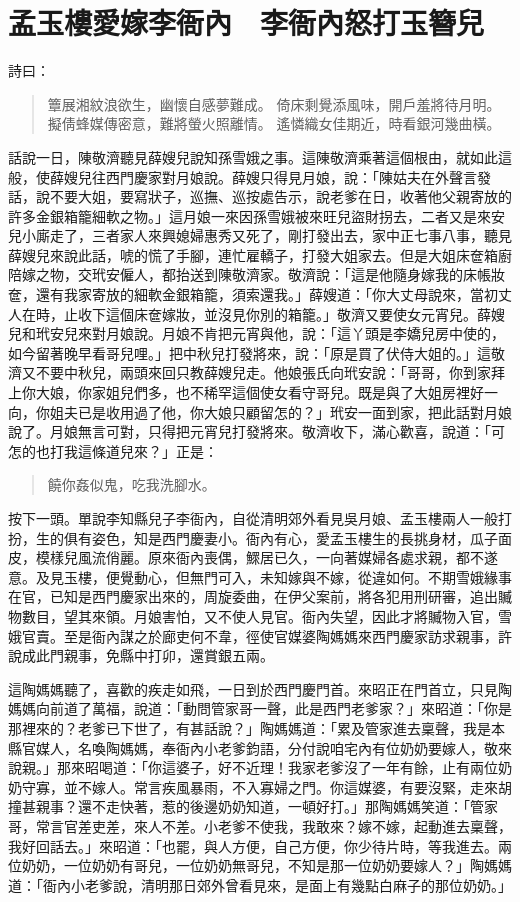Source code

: 
\chapter{孟玉樓愛嫁李衙內　李衙內怒打玉簪兒}

詩曰：
\begin{quote}
簟展湘紋浪欲生，幽懷自感夢難成。
倚床剩覺添風味，開戶羞將待月明。
擬倩蜂媒傳密意，難將螢火照離情。
遙憐織女佳期近，時看銀河幾曲橫。
\end{quote}

話說一日，陳敬濟聽見薛嫂兒說知孫雪娥之事。這陳敬濟乘著這個根由，就如此這般，使薛嫂兒往西門慶家對月娘說。薛嫂只得見月娘，說：「陳姑夫在外聲言發話，說不要大姐，要寫狀子，巡撫、巡按處告示，說老爹在日，收著他父親寄放的許多金銀箱籠細軟之物。」這月娘一來因孫雪娥被來旺兒盜財拐去，二者又是來安兒小廝走了，三者家人來興媳婦惠秀又死了，剛打發出去，家中正七事八事，聽見薛嫂兒來說此話，唬的慌了手腳，連忙雇轎子，打發大姐家去。但是大姐床奩箱廚陪嫁之物，交玳安僱人，都抬送到陳敬濟家。敬濟說：「這是他隨身嫁我的床帳妝奩，還有我家寄放的細軟金銀箱籠，須索還我。」薛嫂道：「你大丈母說來，當初丈人在時，止收下這個床奩嫁妝，並沒見你別的箱籠。」敬濟又要使女元宵兒。薛嫂兒和玳安兒來對月娘說。月娘不肯把元宵與他，說：「這丫頭是李嬌兒房中使的，如今留著晚早看哥兒哩。」把中秋兒打發將來，說：「原是買了伏侍大姐的。」這敬濟又不要中秋兒，兩頭來回只教薛嫂兒走。他娘張氏向玳安說：「哥哥，你到家拜上你大娘，你家姐兒們多，也不稀罕這個使女看守哥兒。既是與了大姐房裡好一向，你姐夫已是收用過了他，你大娘只顧留怎的？」玳安一面到家，把此話對月娘說了。月娘無言可對，只得把元宵兒打發將來。敬濟收下，滿心歡喜，說道：「可怎的也打我這條道兒來？」正是：
\begin{quote}
饒你姦似鬼，吃我洗腳水。
\end{quote}

按下一頭。單說李知縣兒子李衙內，自從清明郊外看見吳月娘、孟玉樓兩人一般打扮，生的俱有姿色，知是西門慶妻小。衙內有心，愛孟玉樓生的長挑身材，瓜子面皮，模樣兒風流俏麗。原來衙內喪偶，鰥居已久，一向著媒婦各處求親，都不遂意。及見玉樓，便覺動心，但無門可入，未知嫁與不嫁，從違如何。不期雪娥緣事在官，已知是西門慶家出來的，周旋委曲，在伊父案前，將各犯用刑研審，追出贓物數目，望其來領。月娘害怕，又不使人見官。衙內失望，因此才將贓物入官，雪娥官賣。至是衙內謀之於廊吏何不韋，徑使官媒婆陶媽媽來西門慶家訪求親事，許說成此門親事，免縣中打卯，還賞銀五兩。

這陶媽媽聽了，喜歡的疾走如飛，一日到於西門慶門首。來昭正在門首立，只見陶媽媽向前道了萬福，說道：「動問管家哥一聲，此是西門老爹家？」來昭道：「你是那裡來的？老爹已下世了，有甚話說？」陶媽媽道：「累及管家進去稟聲，我是本縣官媒人，名喚陶媽媽，奉衙內小老爹鈞語，分付說咱宅內有位奶奶要嫁人，敬來說親。」那來昭喝道：「你這婆子，好不近理！我家老爹沒了一年有餘，止有兩位奶奶守寡，並不嫁人。常言疾風暴雨，不入寡婦之門。你這媒婆，有要沒緊，走來胡撞甚親事？還不走快著，惹的後邊奶奶知道，一頓好打。」那陶媽媽笑道：「管家哥，常言官差吏差，來人不差。小老爹不使我，我敢來？嫁不嫁，起動進去稟聲，我好回話去。」來昭道：「也罷，與人方便，自己方便，你少待片時，等我進去。兩位奶奶，一位奶奶有哥兒，一位奶奶無哥兒，不知是那一位奶奶要嫁人？」陶媽媽道：「衙內小老爹說，清明那日郊外曾看見來，是面上有幾點白麻子的那位奶奶。」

▶ [EXERCISE PROMPT] A verbatim copy of the data, with all pictures omitted, is the required output.

▶ [OUTPUT]
Source code

: 
\chapter{孟玉樓愛嫁李衙內　李衙內怒打玉簪兒}

詩曰：
\begin{quote}
簟展湘紋浪欲生，幽懷自感夢難成。
倚床剩覺添風味，開戶羞將待月明。
擬倩蜂媒傳密意，難將螢火照離情。
遙憐織女佳期近，時看銀河幾曲橫。
\end{quote}

話說一日，陳敬濟聽見薛嫂兒說知孫雪娥之事。這陳敬濟乘著這個根由，就如此這般，使薛嫂兒往西門慶家對月娘說。薛嫂只得見月娘，說：「陳姑夫在外聲言發話，說不要大姐，要寫狀子，巡撫、巡按處告示，說老爹在日，收著他父親寄放的許多金銀箱籠細軟之物。」這月娘一來因孫雪娥被來旺兒盜財拐去，二者又是來安兒小廝走了，三者家人來興媳婦惠秀又死了，剛打發出去，家中正七事八事，聽見薛嫂兒來說此話，唬的慌了手腳，連忙雇轎子，打發大姐家去。但是大姐床奩箱廚陪嫁之物，交玳安僱人，都抬送到陳敬濟家。敬濟說：「這是他隨身嫁我的床帳妝奩，還有我家寄放的細軟金銀箱籠，須索還我。」薛嫂道：「你大丈母說來，當初丈人在時，止收下這個床奩嫁妝，並沒見你別的箱籠。」敬濟又要使女元宵兒。薛嫂兒和玳安兒來對月娘說。月娘不肯把元宵與他，說：「這丫頭是李嬌兒房中使的，如今留著晚早看哥兒哩。」把中秋兒打發將來，說：「原是買了伏侍大姐的。」這敬濟又不要中秋兒，兩頭來回只教薛嫂兒走。他娘張氏向玳安說：「哥哥，你到家拜上你大娘，你家姐兒們多，也不稀罕這個使女看守哥兒。既是與了大姐房裡好一向，你姐夫已是收用過了他，你大娘只顧留怎的？」玳安一面到家，把此話對月娘說了。月娘無言可對，只得把元宵兒打發將來。敬濟收下，滿心歡喜，說道：「可怎的也打我這條道兒來？」正是：
\begin{quote}
饒你姦似鬼，吃我洗腳水。
\end{quote}

按下一頭。單說李知縣兒子李衙內，自從清明郊外看見吳月娘、孟玉樓兩人一般打扮，生的俱有姿色，知是西門慶妻小。衙內有心，愛孟玉樓生的長挑身材，瓜子面皮，模樣兒風流俏麗。原來衙內喪偶，鰥居已久，一向著媒婦各處求親，都不遂意。及見玉樓，便覺動心，但無門可入，未知嫁與不嫁，從違如何。不期雪娥緣事在官，已知是西門慶家出來的，周旋委曲，在伊父案前，將各犯用刑研審，追出贓物數目，望其來領。月娘害怕，又不使人見官。衙內失望，因此才將贓物入官，雪娥官賣。至是衙內謀之於廊吏何不韋，徑使官媒婆陶媽媽來西門慶家訪求親事，許說成此門親事，免縣中打卯，還賞銀五兩。

這陶媽媽聽了，喜歡的疾走如飛，一日到於西門慶門首。來昭正在門首立，只見陶媽媽向前道了萬福，說道：「動問管家哥一聲，此是西門老爹家？」來昭道：「你是那裡來的？老爹已下世了，有甚話說？」陶媽媽道：「累及管家進去稟聲，我是本縣官媒人，名喚陶媽媽，奉衙內小老爹鈞語，分付說咱宅內有位奶奶要嫁人，敬來說親。」那來昭喝道：「你這婆子，好不近理！我家老爹沒了一年有餘，止有兩位奶奶守寡，並不嫁人。常言疾風暴雨，不入寡婦之門。你這媒婆，有要沒緊，走來胡撞甚親事？還不走快著，惹的後邊奶奶知道，一頓好打。」那陶媽媽笑道：「管家哥，常言官差吏差，來人不差。小老爹不使我，我敢來？嫁不嫁，起動進去稟聲，我好回話去。」來昭道：「也罷，與人方便，自己方便，你少待片時，等我進去。兩位奶奶，一位奶奶有哥兒，一位奶奶無哥兒，不知是那一位奶奶要嫁人？」陶媽媽道：「衙內小老爹說，清明那日郊外曾看見來，是面上有幾點白麻子的那位奶奶。」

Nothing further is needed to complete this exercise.